第5怪・最終怪「真名-まな-」

それを聴いたるなは、頭に血を上らせた。

「何で、何で、そんなことをする必要があるのよ!?あんたのせいで、私達は、不幸になった! 私の家族を返せえ―――!!!」

『げはは!そんなもの、快楽を得るために決まってるだろ。今すぐ、オマエも喰ってやらあ~!!!』

ものもけが、でかい口を開けてるなを喰おうとした、刹那。


ものもけの腹が突如、光り始めた。

『ギャッ!腹が、腹が熱い!』

腹を押さえて、苦しみもがくものもけ。

るなが驚愕して、ものもけを見る。


ものもけの足や周りには、この怪異に殺され、喰われてきた人達が無数に群がり、ものもけを押さえつけていた。

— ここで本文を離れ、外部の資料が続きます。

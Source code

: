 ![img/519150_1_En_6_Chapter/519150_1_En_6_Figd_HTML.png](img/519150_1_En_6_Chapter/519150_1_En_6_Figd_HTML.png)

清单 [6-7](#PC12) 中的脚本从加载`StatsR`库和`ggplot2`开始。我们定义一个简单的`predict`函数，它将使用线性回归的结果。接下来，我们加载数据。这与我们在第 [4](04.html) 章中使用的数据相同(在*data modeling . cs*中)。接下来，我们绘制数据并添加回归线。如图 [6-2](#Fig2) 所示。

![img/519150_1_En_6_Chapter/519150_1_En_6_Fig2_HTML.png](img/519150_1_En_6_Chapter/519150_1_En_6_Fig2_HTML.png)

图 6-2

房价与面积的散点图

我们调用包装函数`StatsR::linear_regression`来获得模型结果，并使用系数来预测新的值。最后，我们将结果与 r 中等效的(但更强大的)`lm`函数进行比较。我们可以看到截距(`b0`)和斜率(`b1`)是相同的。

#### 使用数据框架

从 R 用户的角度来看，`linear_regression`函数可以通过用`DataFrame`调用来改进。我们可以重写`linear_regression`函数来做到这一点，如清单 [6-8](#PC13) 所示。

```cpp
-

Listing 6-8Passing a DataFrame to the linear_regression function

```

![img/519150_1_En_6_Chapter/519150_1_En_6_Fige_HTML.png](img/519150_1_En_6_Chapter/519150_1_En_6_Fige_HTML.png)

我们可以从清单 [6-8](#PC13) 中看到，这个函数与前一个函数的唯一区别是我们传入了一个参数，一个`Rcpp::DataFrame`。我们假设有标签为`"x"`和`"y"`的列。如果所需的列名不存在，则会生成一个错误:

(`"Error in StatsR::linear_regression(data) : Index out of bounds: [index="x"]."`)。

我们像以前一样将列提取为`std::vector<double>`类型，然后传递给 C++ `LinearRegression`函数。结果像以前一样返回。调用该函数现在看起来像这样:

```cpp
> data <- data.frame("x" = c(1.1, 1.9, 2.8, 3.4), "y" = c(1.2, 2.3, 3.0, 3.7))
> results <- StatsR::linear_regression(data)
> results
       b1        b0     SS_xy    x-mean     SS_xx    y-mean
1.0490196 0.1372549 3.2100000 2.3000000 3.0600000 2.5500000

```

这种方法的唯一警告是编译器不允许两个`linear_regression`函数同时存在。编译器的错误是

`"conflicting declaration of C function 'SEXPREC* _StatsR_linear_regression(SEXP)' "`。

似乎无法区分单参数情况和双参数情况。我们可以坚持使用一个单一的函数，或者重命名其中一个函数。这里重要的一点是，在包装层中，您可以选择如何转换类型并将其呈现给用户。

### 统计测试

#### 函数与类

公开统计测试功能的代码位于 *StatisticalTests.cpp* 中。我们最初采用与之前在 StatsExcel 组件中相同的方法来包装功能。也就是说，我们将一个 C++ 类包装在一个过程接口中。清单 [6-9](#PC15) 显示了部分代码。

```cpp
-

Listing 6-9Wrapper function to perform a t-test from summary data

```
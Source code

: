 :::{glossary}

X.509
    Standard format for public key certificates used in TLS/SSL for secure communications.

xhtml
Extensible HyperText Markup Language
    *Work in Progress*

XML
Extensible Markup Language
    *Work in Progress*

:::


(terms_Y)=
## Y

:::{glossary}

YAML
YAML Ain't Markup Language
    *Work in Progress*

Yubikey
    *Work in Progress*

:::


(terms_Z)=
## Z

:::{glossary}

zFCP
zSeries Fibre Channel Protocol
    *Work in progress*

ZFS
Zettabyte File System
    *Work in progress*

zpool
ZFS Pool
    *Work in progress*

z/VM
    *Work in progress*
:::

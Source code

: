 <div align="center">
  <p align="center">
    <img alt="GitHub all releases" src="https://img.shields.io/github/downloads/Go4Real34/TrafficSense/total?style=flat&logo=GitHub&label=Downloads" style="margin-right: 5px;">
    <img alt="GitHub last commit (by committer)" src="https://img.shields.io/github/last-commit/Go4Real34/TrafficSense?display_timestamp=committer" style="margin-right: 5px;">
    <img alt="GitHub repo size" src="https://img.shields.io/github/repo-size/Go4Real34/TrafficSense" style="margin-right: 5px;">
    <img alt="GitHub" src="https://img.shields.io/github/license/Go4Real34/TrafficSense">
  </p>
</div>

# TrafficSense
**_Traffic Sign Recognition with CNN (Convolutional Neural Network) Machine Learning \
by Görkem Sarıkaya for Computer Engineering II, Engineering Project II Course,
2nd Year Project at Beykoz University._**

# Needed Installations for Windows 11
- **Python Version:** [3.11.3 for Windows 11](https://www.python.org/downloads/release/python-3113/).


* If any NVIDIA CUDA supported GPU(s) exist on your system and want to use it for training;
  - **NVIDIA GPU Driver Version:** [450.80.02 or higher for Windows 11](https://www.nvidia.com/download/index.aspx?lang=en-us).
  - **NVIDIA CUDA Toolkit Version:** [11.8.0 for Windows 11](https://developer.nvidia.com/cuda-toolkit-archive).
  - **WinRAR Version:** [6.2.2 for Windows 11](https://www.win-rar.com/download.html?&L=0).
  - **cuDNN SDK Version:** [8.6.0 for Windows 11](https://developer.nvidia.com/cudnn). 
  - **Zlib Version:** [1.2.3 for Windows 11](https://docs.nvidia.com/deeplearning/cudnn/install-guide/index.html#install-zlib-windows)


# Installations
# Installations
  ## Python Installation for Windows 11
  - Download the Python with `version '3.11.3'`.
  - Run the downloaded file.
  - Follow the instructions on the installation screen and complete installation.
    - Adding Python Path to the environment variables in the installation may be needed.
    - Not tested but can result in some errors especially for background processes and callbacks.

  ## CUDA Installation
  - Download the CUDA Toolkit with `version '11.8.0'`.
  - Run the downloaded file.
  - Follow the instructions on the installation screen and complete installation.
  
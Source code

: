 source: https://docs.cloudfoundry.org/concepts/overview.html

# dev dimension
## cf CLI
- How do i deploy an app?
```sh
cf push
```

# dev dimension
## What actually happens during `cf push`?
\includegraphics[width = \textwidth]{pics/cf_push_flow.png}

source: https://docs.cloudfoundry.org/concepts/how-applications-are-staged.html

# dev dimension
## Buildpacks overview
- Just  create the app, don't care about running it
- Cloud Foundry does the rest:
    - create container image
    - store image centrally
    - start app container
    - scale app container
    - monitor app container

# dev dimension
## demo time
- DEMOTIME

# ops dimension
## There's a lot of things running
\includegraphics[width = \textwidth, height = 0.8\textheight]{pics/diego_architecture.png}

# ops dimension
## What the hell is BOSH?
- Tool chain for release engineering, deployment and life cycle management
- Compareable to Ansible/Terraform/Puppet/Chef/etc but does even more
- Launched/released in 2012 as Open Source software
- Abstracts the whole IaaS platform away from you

その様子は、恨みを晴らそうとするようにも、るなを救おうとするようにも見える。


もう少し、力が加われば、ものもけを滅せるかもしれない。

るなは、ツルートで見た。ものもけさんの生前の名を叫んだ。


「〇〇〇〇!!!」


本名を暴かれた、ものもけは、それが決定打になり、弱体化して30代位の男性の霊に変わった。

憤怒ふんぬの表情を浮かべながら、叫ぶものもけだった者。


『チクショウ!なぜ、俺の名を知ってるんだ!お前なんか。早く、喰っちまえば良かった。こんちくしょうーーーー!!!』


ものもけは、苦しみながら。弾け飛び、消滅した。

るなの母、兄、姉や被害に遭った人達が、力を振り絞ってくれたのだった。


「やった……!助かった」


母が、るなにものもけの素性を語りだす。

ものもけは、自分を死刑にした世を恨んで、死んだ。

殺人者の魂が、死者の魂を取り込み、怪異化したものだった。


死後も、成仏出来ず地縛霊になり怨霊化した。

しかも、生前の殺人への強い執着と快感が忘れられず、気に入った人間に取り憑き、殺めて腹に蓄えていた、が。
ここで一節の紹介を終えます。